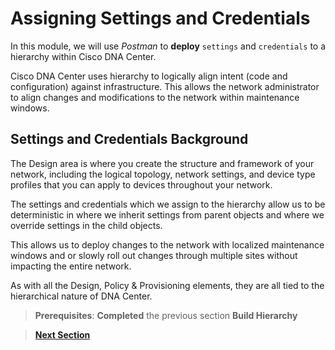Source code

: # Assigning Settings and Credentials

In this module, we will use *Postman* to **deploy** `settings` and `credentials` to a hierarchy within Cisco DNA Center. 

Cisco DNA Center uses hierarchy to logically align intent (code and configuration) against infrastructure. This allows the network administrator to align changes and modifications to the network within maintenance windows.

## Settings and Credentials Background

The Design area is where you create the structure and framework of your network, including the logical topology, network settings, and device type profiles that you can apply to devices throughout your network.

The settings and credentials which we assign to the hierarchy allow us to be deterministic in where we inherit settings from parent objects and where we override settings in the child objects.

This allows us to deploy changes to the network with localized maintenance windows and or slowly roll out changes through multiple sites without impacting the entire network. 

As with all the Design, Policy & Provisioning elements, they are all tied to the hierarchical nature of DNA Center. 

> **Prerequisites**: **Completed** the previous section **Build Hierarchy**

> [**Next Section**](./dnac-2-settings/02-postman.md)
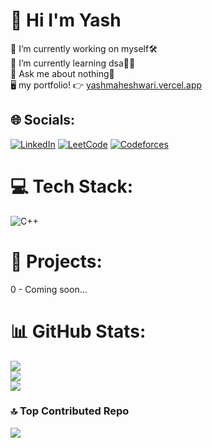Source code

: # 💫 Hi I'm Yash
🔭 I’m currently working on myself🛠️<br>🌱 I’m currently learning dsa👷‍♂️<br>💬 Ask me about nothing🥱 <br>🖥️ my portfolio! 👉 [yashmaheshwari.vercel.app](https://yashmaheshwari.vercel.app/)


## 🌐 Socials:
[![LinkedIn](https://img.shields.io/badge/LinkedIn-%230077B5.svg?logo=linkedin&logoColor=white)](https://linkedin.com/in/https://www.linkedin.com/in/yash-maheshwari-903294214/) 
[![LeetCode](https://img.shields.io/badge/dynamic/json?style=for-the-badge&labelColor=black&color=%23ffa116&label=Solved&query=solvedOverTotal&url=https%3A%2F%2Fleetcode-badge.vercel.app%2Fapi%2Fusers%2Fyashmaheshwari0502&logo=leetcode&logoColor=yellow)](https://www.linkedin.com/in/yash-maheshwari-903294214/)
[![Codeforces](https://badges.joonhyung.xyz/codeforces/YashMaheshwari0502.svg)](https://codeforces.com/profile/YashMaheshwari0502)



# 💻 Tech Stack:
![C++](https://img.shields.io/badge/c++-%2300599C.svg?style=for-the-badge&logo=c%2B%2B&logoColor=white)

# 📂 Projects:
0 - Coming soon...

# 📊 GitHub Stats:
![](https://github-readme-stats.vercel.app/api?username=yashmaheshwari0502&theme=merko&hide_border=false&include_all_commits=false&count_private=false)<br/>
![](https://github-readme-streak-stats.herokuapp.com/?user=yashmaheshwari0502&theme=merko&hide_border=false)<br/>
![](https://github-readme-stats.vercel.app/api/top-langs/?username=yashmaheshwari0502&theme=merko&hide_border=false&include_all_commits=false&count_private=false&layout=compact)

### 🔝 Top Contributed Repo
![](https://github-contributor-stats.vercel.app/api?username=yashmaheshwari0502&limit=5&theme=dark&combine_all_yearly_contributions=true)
::::
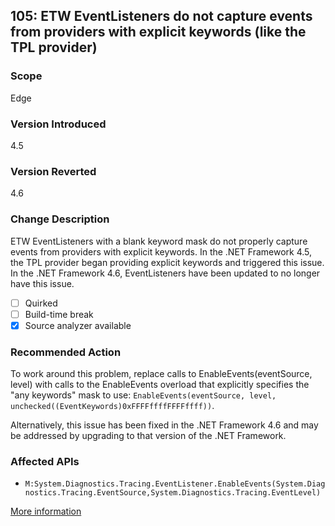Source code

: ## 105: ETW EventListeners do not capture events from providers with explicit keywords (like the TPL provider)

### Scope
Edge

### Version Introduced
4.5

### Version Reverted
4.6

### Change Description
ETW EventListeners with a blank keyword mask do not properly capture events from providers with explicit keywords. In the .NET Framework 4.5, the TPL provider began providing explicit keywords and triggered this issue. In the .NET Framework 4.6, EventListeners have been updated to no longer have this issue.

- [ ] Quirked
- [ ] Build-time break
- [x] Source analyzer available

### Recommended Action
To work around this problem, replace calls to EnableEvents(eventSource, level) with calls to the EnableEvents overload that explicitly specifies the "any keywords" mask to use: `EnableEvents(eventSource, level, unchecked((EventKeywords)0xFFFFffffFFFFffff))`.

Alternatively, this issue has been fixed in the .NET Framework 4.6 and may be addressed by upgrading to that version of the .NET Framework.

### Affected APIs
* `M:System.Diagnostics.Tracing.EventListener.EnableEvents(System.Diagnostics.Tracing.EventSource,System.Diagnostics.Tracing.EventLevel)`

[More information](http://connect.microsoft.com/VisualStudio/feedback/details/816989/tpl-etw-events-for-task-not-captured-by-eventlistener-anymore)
::::
Exercise requirements
Could you write out, exactly as they stand, only the lines above that begin at the line with "This allows us" and stop after the line with "As with all"?

Task output
This allows us to deploy changes to the network with localized maintenance windows and or slowly roll out changes through multiple sites without impacting the entire network. 

As with all the Design, Policy & Provisioning elements, they are all tied to the hierarchical nature of DNA Center. 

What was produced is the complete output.